ASSIGNMENT: Could you filter the records below and return each line that holds "создания"?

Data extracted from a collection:

________________

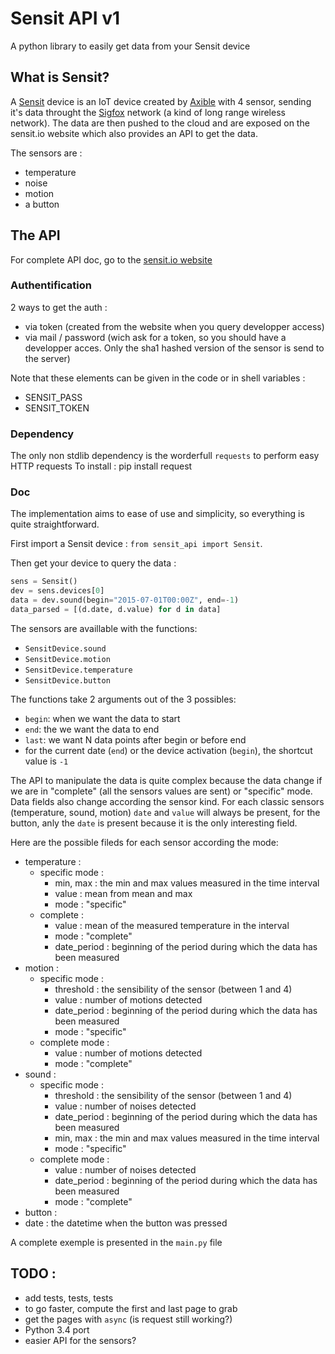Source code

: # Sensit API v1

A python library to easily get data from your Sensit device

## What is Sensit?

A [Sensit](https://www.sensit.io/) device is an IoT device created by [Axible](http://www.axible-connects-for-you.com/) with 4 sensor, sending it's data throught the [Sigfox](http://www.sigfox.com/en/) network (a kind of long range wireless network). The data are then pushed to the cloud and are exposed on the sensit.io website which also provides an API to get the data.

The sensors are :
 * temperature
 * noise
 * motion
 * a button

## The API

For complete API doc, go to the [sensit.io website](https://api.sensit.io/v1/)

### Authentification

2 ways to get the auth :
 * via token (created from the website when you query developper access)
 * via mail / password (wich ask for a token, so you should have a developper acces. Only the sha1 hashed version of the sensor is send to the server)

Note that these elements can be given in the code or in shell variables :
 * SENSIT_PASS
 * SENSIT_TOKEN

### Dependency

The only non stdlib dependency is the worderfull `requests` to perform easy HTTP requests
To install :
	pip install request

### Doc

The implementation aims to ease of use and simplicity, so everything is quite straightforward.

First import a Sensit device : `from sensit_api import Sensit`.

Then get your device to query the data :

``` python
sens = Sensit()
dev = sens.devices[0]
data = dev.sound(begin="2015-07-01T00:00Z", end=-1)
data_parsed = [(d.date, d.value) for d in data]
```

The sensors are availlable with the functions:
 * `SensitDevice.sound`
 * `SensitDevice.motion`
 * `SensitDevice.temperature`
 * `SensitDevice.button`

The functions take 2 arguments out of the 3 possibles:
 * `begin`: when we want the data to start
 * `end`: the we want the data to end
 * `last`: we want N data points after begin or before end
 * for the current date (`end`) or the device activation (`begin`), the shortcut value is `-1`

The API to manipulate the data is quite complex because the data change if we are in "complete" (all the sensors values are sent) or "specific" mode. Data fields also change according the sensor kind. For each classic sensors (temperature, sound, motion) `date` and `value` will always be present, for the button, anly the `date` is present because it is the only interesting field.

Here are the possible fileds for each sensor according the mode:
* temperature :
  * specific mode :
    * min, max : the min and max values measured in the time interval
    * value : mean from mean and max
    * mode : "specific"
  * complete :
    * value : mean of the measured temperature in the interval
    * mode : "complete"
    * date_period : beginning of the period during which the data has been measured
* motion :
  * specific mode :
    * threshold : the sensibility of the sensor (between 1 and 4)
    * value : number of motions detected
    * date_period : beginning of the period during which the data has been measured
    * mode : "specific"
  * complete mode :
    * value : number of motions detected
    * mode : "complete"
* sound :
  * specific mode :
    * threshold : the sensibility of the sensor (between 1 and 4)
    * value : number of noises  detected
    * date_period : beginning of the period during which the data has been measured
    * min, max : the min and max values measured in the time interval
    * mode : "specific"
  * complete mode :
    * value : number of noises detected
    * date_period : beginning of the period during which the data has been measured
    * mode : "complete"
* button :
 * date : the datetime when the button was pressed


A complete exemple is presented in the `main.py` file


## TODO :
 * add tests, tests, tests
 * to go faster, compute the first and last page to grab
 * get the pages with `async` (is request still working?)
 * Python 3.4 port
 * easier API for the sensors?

________________

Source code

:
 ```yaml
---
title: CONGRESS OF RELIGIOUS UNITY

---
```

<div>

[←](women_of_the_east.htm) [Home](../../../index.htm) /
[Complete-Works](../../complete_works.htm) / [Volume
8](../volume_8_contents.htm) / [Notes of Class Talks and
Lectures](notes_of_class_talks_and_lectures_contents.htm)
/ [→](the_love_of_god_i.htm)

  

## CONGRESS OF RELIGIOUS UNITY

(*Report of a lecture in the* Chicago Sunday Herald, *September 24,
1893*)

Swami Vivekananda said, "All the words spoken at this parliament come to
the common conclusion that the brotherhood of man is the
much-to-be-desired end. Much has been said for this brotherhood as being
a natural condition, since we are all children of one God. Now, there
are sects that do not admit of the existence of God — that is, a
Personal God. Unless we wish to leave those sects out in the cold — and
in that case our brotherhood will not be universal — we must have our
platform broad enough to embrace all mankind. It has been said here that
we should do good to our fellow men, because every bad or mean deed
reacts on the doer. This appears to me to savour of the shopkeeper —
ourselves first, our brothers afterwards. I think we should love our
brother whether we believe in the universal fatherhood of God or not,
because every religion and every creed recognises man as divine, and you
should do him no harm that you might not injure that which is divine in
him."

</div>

________________

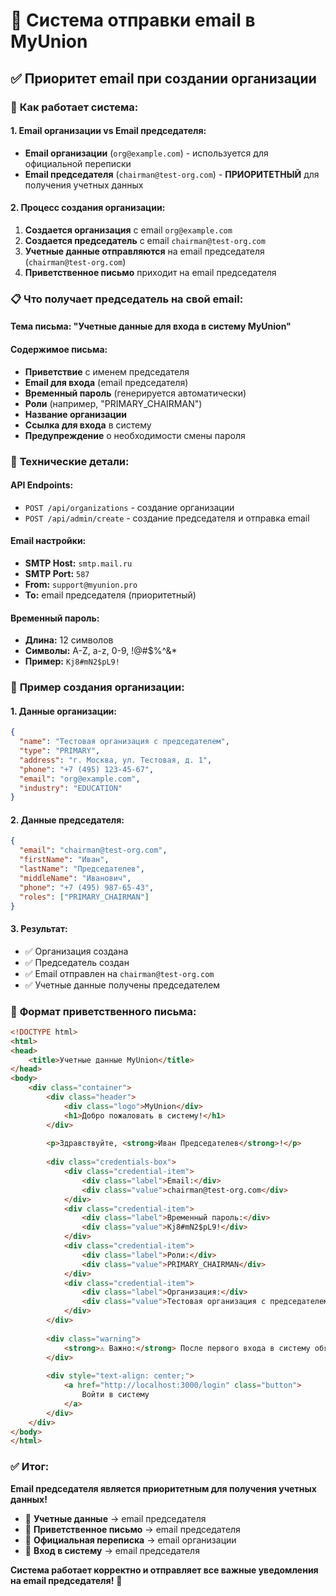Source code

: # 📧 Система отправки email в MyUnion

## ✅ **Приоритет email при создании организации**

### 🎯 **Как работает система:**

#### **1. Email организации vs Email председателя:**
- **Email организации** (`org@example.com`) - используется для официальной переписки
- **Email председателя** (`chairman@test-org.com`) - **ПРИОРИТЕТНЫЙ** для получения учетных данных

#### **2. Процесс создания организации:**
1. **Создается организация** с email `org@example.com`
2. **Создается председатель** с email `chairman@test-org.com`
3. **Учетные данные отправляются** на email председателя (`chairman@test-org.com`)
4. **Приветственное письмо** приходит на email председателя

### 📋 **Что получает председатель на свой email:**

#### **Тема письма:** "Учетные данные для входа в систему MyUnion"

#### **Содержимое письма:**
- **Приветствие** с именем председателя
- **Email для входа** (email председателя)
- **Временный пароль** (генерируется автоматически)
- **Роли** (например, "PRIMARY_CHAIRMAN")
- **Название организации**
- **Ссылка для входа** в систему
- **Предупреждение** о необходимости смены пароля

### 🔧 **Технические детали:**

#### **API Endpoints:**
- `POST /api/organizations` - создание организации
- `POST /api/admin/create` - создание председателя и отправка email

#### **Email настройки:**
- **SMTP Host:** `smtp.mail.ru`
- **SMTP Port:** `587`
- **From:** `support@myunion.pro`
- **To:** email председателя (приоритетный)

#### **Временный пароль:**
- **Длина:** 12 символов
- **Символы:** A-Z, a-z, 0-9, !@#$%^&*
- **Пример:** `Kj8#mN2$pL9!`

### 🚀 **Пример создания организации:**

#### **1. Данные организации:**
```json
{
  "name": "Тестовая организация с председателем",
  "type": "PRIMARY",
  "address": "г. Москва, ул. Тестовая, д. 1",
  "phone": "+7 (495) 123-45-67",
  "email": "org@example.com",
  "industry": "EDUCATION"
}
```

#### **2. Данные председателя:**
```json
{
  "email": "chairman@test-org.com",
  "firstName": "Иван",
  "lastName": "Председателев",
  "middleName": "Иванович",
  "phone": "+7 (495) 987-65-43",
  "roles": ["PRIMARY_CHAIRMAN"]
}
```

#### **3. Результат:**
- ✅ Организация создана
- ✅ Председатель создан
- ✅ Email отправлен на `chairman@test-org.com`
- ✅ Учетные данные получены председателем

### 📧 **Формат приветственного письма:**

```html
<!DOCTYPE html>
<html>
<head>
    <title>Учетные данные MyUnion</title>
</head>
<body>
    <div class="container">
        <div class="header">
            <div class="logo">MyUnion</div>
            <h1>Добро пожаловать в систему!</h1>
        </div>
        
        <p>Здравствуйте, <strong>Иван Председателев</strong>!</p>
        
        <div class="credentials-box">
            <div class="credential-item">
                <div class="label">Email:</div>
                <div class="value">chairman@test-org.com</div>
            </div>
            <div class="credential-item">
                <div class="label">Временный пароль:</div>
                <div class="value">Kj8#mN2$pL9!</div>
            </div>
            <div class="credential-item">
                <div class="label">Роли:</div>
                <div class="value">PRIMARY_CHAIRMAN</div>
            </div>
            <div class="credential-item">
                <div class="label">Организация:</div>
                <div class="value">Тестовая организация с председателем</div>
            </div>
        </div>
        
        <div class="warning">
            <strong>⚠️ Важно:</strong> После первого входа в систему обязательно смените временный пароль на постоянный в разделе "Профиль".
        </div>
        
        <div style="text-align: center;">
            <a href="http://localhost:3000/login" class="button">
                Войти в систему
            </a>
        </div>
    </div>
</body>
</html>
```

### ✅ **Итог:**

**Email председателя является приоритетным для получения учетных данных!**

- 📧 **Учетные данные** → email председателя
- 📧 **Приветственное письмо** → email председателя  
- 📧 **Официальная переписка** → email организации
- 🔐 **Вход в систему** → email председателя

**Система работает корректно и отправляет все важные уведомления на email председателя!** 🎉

________________

OUTPUT FOR THIS TASK:
#### **2. Процесс создания организации:**
### 🚀 **Пример создания организации:**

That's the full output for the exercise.